Since raising its first fund in December 1999, Madrona has grown from just four people to more than 30, filling either full-time venture-capital roles or advisory positions. Each hire brings not only expertise, but also credentials and Rolodexes that are, in some instances, more valuable than cash.

Steven Anderson, who co-founded Viathan, which received funding from Madrona in early 1999, said he's seen Madrona transform from being clumsy with financials and legal documents to mastering the ropes.

"The organization as a whole seems to be much more packaged," said Anderson, now Viathan's chief strategy officer. "They understand the process much better today than two years ago. They've brought the analysts on board to do the due dilligence.... Before it was: Put money in this, and the company and Madrona will figure out how to make this work."

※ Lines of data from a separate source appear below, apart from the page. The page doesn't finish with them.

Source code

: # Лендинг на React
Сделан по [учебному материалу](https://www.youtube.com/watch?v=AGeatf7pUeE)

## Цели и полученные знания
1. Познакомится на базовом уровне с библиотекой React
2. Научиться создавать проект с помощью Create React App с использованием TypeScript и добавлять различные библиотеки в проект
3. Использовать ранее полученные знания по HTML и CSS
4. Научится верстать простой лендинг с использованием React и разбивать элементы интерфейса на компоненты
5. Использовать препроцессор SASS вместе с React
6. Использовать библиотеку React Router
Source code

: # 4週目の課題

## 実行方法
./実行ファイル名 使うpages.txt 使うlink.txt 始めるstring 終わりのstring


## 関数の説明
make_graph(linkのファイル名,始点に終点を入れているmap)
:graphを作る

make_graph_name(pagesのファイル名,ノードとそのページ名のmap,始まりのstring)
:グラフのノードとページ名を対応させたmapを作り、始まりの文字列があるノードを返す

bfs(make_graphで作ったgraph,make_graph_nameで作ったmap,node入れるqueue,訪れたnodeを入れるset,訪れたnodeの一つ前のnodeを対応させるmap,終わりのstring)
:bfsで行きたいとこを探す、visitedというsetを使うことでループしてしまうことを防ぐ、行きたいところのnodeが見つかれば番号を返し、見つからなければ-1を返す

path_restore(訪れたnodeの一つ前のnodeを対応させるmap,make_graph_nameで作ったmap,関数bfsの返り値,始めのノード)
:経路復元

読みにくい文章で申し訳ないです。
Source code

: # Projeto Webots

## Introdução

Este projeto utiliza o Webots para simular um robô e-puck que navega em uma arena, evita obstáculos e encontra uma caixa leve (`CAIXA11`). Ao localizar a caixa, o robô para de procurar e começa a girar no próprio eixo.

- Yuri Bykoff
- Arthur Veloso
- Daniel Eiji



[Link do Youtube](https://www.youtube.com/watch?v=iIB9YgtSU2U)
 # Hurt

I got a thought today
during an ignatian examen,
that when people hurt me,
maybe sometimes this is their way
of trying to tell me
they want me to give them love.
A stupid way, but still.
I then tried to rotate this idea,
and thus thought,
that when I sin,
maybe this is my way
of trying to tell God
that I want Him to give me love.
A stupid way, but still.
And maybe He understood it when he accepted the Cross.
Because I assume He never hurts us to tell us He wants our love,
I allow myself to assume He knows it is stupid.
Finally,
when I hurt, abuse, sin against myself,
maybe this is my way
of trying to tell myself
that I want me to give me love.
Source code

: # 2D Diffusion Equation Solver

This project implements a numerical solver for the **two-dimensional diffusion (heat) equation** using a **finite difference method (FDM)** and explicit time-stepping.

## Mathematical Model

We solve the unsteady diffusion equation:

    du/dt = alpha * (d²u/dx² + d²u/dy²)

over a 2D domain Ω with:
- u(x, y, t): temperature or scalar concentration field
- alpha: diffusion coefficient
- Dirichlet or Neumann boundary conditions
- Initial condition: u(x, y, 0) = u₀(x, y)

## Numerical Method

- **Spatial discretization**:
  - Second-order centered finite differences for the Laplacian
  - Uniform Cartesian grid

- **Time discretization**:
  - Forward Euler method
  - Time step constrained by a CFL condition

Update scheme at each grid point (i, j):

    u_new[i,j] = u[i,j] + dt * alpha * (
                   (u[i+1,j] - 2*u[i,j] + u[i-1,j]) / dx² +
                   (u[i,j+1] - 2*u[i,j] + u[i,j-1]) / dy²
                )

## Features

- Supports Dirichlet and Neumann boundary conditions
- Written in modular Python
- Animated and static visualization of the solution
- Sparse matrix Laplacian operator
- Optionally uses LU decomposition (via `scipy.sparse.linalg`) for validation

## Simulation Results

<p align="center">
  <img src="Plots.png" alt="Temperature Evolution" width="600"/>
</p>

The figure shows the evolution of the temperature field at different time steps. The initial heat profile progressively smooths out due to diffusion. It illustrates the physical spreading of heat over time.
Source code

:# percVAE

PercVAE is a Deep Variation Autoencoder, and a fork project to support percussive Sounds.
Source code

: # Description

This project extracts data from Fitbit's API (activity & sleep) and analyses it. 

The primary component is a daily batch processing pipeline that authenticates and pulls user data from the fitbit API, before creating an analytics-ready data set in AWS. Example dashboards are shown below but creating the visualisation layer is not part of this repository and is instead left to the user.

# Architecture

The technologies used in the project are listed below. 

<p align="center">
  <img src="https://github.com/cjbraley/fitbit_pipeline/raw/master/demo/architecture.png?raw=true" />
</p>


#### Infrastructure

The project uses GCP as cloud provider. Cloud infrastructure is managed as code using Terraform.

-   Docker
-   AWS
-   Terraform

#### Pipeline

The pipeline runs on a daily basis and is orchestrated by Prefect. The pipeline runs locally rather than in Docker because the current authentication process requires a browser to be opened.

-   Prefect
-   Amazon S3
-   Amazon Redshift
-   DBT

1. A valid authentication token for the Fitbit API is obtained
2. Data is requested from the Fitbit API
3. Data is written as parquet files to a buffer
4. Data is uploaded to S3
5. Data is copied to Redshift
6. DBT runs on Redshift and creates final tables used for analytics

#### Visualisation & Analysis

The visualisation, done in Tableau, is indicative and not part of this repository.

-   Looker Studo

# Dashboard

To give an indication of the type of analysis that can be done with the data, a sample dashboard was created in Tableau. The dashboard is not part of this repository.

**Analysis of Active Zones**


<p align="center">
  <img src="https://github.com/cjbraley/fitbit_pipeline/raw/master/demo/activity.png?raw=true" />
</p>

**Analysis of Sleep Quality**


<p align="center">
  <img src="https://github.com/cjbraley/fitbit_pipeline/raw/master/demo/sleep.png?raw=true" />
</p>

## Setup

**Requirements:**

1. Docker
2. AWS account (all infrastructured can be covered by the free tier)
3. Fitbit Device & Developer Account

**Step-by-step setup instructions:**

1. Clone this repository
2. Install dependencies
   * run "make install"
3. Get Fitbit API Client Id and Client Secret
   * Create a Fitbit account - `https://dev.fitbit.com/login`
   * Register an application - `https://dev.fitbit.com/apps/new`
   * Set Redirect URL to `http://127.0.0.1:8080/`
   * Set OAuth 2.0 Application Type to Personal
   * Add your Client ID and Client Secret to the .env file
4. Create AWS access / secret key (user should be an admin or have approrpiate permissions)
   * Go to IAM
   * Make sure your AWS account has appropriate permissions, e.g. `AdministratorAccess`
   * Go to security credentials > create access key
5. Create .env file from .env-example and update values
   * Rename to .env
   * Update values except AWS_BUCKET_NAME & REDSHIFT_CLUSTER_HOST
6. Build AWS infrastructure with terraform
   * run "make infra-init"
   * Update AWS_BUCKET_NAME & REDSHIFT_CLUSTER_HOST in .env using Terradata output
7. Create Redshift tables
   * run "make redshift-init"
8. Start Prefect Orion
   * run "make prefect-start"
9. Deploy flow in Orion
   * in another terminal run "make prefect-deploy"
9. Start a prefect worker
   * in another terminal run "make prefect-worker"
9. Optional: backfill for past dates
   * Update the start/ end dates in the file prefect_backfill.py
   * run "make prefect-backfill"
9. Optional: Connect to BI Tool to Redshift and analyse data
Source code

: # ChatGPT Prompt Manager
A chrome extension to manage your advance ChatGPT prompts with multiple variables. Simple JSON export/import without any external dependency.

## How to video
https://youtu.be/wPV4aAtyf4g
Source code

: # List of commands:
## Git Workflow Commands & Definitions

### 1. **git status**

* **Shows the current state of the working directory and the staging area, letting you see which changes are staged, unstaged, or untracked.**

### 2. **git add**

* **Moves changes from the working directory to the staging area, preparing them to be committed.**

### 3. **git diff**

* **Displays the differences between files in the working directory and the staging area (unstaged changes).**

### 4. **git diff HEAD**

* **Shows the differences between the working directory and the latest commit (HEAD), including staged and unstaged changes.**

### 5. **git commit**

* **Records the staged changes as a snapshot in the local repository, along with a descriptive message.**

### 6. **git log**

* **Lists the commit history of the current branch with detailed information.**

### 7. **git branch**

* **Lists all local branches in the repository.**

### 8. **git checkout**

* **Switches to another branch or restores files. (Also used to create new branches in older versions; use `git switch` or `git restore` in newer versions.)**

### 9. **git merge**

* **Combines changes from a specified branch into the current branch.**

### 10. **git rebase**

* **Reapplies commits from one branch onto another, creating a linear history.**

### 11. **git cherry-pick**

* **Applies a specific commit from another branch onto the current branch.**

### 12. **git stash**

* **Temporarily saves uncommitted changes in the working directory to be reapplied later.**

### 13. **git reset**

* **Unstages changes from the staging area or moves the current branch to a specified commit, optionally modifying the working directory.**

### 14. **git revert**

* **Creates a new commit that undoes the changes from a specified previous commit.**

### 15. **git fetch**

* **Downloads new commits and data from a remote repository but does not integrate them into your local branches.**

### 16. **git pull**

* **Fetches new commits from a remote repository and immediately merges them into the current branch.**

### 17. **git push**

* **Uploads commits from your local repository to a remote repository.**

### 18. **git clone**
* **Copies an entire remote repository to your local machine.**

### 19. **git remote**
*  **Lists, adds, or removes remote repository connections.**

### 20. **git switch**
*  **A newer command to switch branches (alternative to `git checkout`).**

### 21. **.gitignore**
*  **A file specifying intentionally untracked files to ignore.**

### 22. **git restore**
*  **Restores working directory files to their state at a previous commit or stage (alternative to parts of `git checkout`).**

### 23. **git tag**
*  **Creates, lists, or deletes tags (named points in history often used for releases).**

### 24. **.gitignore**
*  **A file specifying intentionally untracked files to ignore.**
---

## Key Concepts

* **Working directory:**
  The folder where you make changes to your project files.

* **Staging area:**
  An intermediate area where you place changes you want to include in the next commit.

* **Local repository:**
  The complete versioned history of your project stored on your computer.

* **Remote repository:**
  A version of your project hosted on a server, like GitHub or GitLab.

The talent brought on board includes Hirsch, whose primary job is to evaluate how companies in Madrona's portfolio can cross-pollinate and help each other. Recently, for instance, Madrona offered young executives from their portfolio companies a team-building session put on by three Madrona partners - Grinstein, Jack Creighton and Ruckleshaus - who just happen to be former or current executives of Fortune 500 companies.

Even more relationships

In order to dominate the Northwest even further, Madrona opened a Portland office last year, and it continues to hire a number of well-connected people.

Sometimes, the game gets a little familial. Take Arch Venture Partners, a Chicago-based investment company that opened a Seattle office in space Madrona occupied when it was still just a group of angels.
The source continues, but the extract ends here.